We introduce, discuss, and solve a hard practical optimization problem that deals with routing bidirectional traffic. This situation occurs in train traffic on a single track with sidings, ship traffic in a canal, or bidirectional data communication.
We illustrate our methods and algorithms on the Kiel Canal, which is the world’s busiest artificial waterway with more passages than the Panama and Suez Canal together. The scheduling problem arises from scarce resources (sidings) that are the only locations where large ships can pass each other in opposing directions. This requires decisions on who should wait for whom (scheduling), in which siding to wait (packing) and when and how far to steer a ship between sidings (routing), and all this for online arriving ships at both sides of the canal.
We have developed a combinatorial algorithm that provides a unified view of routing and scheduling that combines simultaneous (global) and sequential (local) solution approaches to allocate scarce network resources to a stream of online arriving vehicles in a collision-free manner.

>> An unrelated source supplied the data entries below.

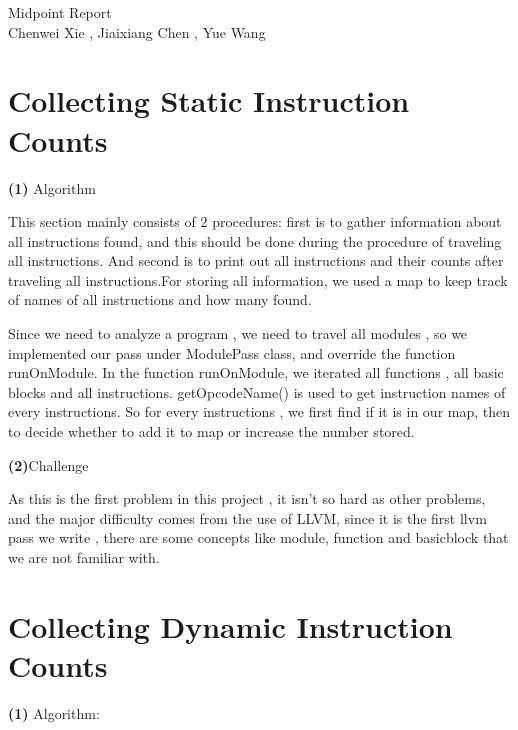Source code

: \documentclass{article}
\renewcommand{\part}[1] {\vspace{.10in} {\bf (#1)}}
\newcommand{\myname}{Chenwei Xie , Jiaixiang Chen , Yue Wang}
\begin{document}
\thispagestyle{plain}
\begin{center}                  %
{\Large Midpoint Report } \\
\myname \\
\end{center}


\section{Collecting Static Instruction Counts}

\part{1} Algorithm
	

This section mainly consists of 2 procedures: first is to gather information about all instructions found, and this should be done during the procedure of traveling all instructions. And second is to print out all instructions and their counts after traveling all instructions.For storing all information, we used a map to keep track of names of all instructions and how many found.

Since we need to analyze a program , we need to travel all modules , so we implemented our pass under ModulePass class, and override the function runOnModule. In the function runOnModule, we iterated all functions , all basic blocks and all instructions. getOpcodeName() is used to get instruction names of every instructions. So for every instructions , we first find if it is in our map, then to decide whether to add it to map or increase the number stored.
	
\part{2}Challenge
	

As this is the first problem in this project , it isn't so hard as other problems, and the major difficulty comes from the use of LLVM, since it is the first llvm pass we write , there are some concepts like module, function and basicblock that we are not familiar with.




\section{Collecting Dynamic Instruction Counts}

\part{1} Algorithm:
\end{document}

Computational experiments on real traffic data with results obtained by human expert planners show that our algorithm improves upon manual planning by 25%.
This combination of routing and scheduling (without the packing) leads to a new class of scheduling problems, and we will also address recent complexity and approximation results for this class.
The lecture is based on joint work with Elisabeth Lübbecke and Marco Lübbecke.